◆ INSTRUCTIONS FOR THE TASK: Print the data below exactly, but only the lines from the one containing "so it scores" down to the one containing "(1,0,0,0,0) & 1/5\\", inclusive.

[Saved entries]
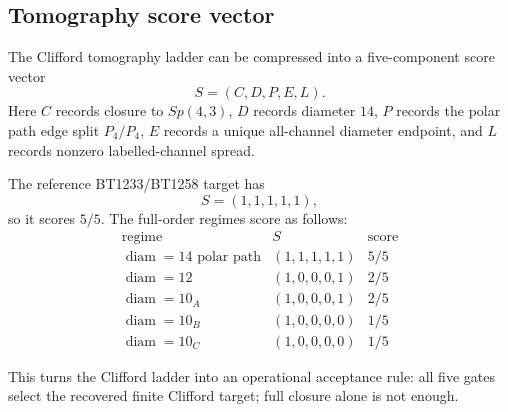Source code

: \subsection{Tomography score vector}
\label{sec:bt1267-tomography-score-vector}

The Clifford tomography ladder can be compressed into a five-component score vector
\[
S=(C,D,P,E,L).
\]
Here \(C\) records closure to \(Sp(4,3)\), \(D\) records diameter \(14\), \(P\) records the polar path edge split \(P_4/P_4\), \(E\) records a unique all-channel diameter endpoint, and \(L\) records nonzero labelled-channel spread.

The reference BT1233/BT1258 target has
\[
S=(1,1,1,1,1),
\]
so it scores \(5/5\).  The full-order regimes score as follows:
\[
\begin{array}{c|c|c}
\text{regime} & S & \text{score}\\
\hline
\operatorname{diam}=14\text{ polar path} & (1,1,1,1,1) & 5/5\\
\operatorname{diam}=12 & (1,0,0,0,1) & 2/5\\
\operatorname{diam}=10_A & (1,0,0,0,1) & 2/5\\
\operatorname{diam}=10_B & (1,0,0,0,0) & 1/5\\
\operatorname{diam}=10_C & (1,0,0,0,0) & 1/5
\end{array}
\]

This turns the Clifford ladder into an operational acceptance rule: all five gates select the recovered finite Clifford target; full closure alone is not enough.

◆ EXERCISE ANSWER:
so it scores \(5/5\).  The full-order regimes score as follows:
\[
\begin{array}{c|c|c}
\text{regime} & S & \text{score}\\
\hline
\operatorname{diam}=14\text{ polar path} & (1,1,1,1,1) & 5/5\\
\operatorname{diam}=12 & (1,0,0,0,1) & 2/5\\
\operatorname{diam}=10_A & (1,0,0,0,1) & 2/5\\
\operatorname{diam}=10_B & (1,0,0,0,0) & 1/5\\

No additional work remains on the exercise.